Molnupiravir (Lagevrio) is authorized as an alternative therapy when Paxlovid and remdesivir are not available, feasible to use, or clinically appropriate. It is given as 800 mg (four 200 mg capsules) taken orally every 12 hours for 5 days. Treatment started as soon as possible after diagnosis of COVID-19 and within 5 days of symptom onset.
- Molnupiravir is a nucleoside analogue that inhibits SARS-CoV-2 replication by viral mutagenesis.
- Due to concern for side effects and decreased risk reduction compared to other available medications, molnupiravir should only be used if other treatments are not available or not clinically appropriate.
- Guidance is now available on the provider fact sheet for the preparation and administration of molnupiravir via nasogastric and orogastric tube.
- Several studies have shown a risk reduction in severe disease after molnupiravir treatment with the most significant benefit in those at highest risk or elderly (≥75 years of age). In addition, there is evidence of more rapid symptom resolution and viral load reductions in people treated with molnupiravir. See table below.
- Use in adults 18 and older only. Not recommended in pregnancy. If the provider and patient choose to use the product during pregnancy, it is advised that the patient be registered in the Merck Pregnancy Surveillance Program.
- Females of childbearing potential should use a reliable method of contraception correctly and consistently, as applicable, for the duration of treatment and for 4 days after the last dose of molnupiravir.
- Males of reproductive potential who are sexually active with females of childbearing potential should use a reliable method of contraception correctly and consistently during treatment and for at least 3 months after the last dose.
- Providers should carefully review the Fact sheet for health providers before prescribing to ensure that the patient’s condition warrants treatment, that there are no drug interactions, and that there are contraindications to therapy.
Lagevrio Patient Assistance Program:
- The Merck Patient Assistance Program (a 501c3 non-profit organization) provides Lagevrio free of charge to patients who meet its eligibility criteria and who, without assistance, could not otherwise afford the product.
- This product is ONLY available through an URGENT NEED request. Health Care Providers must call 800-727-5400 and tell the program representative that they are making an Urgent Need Request for LAGEVRIO.
- You may also check eligibility on MerckHelps.
- If you are interested in procuring free USG supplied product as you continue to build out your transition plans to the commercial market, please contact DPH-Therapeutics@ph.lacounty.gov. If you already receive weekly surveys from the DPH therapeutics team you can also request free USG doses through that process. We will continue to support the provider community while our supplies last. Providers will have to attest that doses will be offered free of charge and that they are not already receiving free doses from other government sources.

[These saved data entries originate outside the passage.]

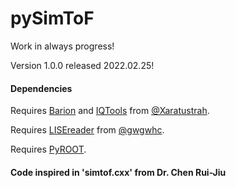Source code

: # pySimToF
Work in always progress!

Version 1.0.0 released 2022.02.25!


#### Dependencies
Requires [Barion](https://github.com/xaratustrah/barion) and [IQTools](https://github.com/xaratustrah/iqtools) from [@Xaratustrah](https://github.com/xaratustrah).

Requires [LISEreader](https://github.com/gwgwhc/lisereader) from [@gwgwhc](https://github.com/gwgwhc).

Requires [PyROOT](https://root.cern/manual/python/).

#### Code inspired in 'simtof.cxx' from Dr. Chen Rui-Jiu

- Commercial products can be obtained through your preferred wholesale distributor.
- This information is intended for medical providers. Information for the public is available here.
- Patients who are unable to access oral COVID-19 therapeutics through their own provider or who do not have health insurance can be referred to a Test to Treat program or the DPH Public Health Call Center/Tele-Health service, which provides testing, consultation, and prescriptions. 1-833-540-0473 - open 7 days a week, 8:00 am-8:30 pm.